Delenia entrou na cela, trazendo nas mãos uma vela acesa.
- Quero justificar-me. – respondeu, fitando o príncipe com uma expressão dolorosa – Não pretendia aproveitar-me da tua confiança para te capturar. Na verdade, se tivesse obedecido, neste momento estarias morto, mas… A verdade é que não consegui cumprir com o que me havia sido destinado.
Adhemar fitou-a, incrédulo.
- E porque mo dizes? – perguntou – Que te importa o que me acontece agora? Já não te pertence a decisão de vida ou morte, podes viver com a consciência tranquila.
Delenia tentou responder, mas as palavras não saíam. Temia o que o seu coração gritava dentro de si, temia que, caso lho dissesse, as consequências pudessem ser terríveis.
- Não foi para salvar a minha consciência. – admitiu, incapaz de controlar as emoções – A verdade é que… Sinto por ti o que nunca senti por ninguém. Não sais da minha memória desde que te vi naquele dia. Não consigo libertar-me de ti, e não é só porque me sinto culpada do que quer que te espere. É porque… Porque tenho sentimentos fortes por ti.
Adhemar riu, um riso sinistro, vazio de emoções, perdido no silêncio da sua prisão.
- Amas-me? – perguntou – Então porque permites que continue aqui? Porque não me libertas?
Delenia tentou responder, mas ele interrompeu-a.

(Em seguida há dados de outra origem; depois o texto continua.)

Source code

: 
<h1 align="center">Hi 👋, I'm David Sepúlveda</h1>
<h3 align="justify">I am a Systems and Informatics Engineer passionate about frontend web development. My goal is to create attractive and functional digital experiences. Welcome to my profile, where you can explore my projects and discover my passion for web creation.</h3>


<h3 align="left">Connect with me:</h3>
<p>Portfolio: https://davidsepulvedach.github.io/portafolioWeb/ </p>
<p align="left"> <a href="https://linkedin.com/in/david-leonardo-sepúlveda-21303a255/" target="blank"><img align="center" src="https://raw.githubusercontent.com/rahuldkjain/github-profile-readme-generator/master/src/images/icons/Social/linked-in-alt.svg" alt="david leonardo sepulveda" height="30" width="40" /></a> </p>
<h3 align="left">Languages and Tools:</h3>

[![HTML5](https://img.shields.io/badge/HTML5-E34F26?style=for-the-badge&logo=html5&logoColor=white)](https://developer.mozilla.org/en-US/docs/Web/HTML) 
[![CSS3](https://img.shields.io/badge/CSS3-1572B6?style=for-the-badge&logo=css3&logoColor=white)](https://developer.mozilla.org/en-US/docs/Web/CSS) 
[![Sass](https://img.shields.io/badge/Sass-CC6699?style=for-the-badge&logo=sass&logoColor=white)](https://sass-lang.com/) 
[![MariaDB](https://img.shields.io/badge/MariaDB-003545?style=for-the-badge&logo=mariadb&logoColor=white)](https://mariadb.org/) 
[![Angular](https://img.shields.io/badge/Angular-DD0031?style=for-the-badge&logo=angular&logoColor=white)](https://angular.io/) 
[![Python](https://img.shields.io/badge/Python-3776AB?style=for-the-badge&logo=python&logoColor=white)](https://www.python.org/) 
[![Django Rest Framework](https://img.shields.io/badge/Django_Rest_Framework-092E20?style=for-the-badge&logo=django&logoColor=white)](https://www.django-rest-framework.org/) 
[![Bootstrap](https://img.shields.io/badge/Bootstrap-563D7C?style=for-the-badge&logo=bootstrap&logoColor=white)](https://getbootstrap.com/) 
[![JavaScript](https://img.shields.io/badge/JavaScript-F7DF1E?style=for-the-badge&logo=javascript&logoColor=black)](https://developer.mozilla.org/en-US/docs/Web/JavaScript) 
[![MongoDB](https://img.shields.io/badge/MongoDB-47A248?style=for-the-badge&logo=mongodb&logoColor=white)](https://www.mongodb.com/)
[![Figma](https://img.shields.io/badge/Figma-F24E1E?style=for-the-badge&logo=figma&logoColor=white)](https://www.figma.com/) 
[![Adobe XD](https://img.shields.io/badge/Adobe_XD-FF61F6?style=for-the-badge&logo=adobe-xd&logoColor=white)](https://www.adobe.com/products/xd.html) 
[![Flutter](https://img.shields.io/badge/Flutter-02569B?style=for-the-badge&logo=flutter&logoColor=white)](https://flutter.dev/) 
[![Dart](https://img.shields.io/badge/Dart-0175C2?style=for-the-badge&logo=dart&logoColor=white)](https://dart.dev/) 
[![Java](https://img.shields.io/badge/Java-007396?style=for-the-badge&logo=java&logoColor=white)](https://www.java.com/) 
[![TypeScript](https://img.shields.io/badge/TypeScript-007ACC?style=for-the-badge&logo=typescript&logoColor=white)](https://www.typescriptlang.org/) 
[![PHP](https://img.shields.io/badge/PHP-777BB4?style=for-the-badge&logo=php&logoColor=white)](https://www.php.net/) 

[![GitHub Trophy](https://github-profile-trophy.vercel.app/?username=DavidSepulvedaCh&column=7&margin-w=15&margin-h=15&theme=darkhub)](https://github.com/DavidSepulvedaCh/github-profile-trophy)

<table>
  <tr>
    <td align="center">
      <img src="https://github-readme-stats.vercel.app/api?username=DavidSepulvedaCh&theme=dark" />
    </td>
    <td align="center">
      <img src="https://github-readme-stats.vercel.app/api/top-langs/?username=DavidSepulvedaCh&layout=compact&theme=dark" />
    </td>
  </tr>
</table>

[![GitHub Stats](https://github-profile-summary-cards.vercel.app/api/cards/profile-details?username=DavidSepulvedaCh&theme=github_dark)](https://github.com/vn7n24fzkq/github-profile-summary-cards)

- Não respondas. – disse – Eu sei que não o farás. Traíste-me, mas nunca o farias ao teu pequeno povo. Nunca… Porque eu sou só um e estou condenado, mas eles vingar-se-iam de ti até ao fim dos tempos. Ou talvez porque acreditas na pretensa nobreza dessa mulher a quem segues. É irrelevante. Mas não te atrevas a dizer que tens sentimentos por mim, quando nem sequer tens coragem para escolher o teu próprio caminho.
» Deixa-me. – pediu – Por favor, desaparece. Deixa-me aceitar o meu fim com a dignidade que ainda me resta.
Delenia assentiu. Depois, como uma estátua que de súbito ganhasse vida, deixou a cela, para se refugiar no seu pequeno espaço. Espaço que em breve deixaria para não voltar nunca mais.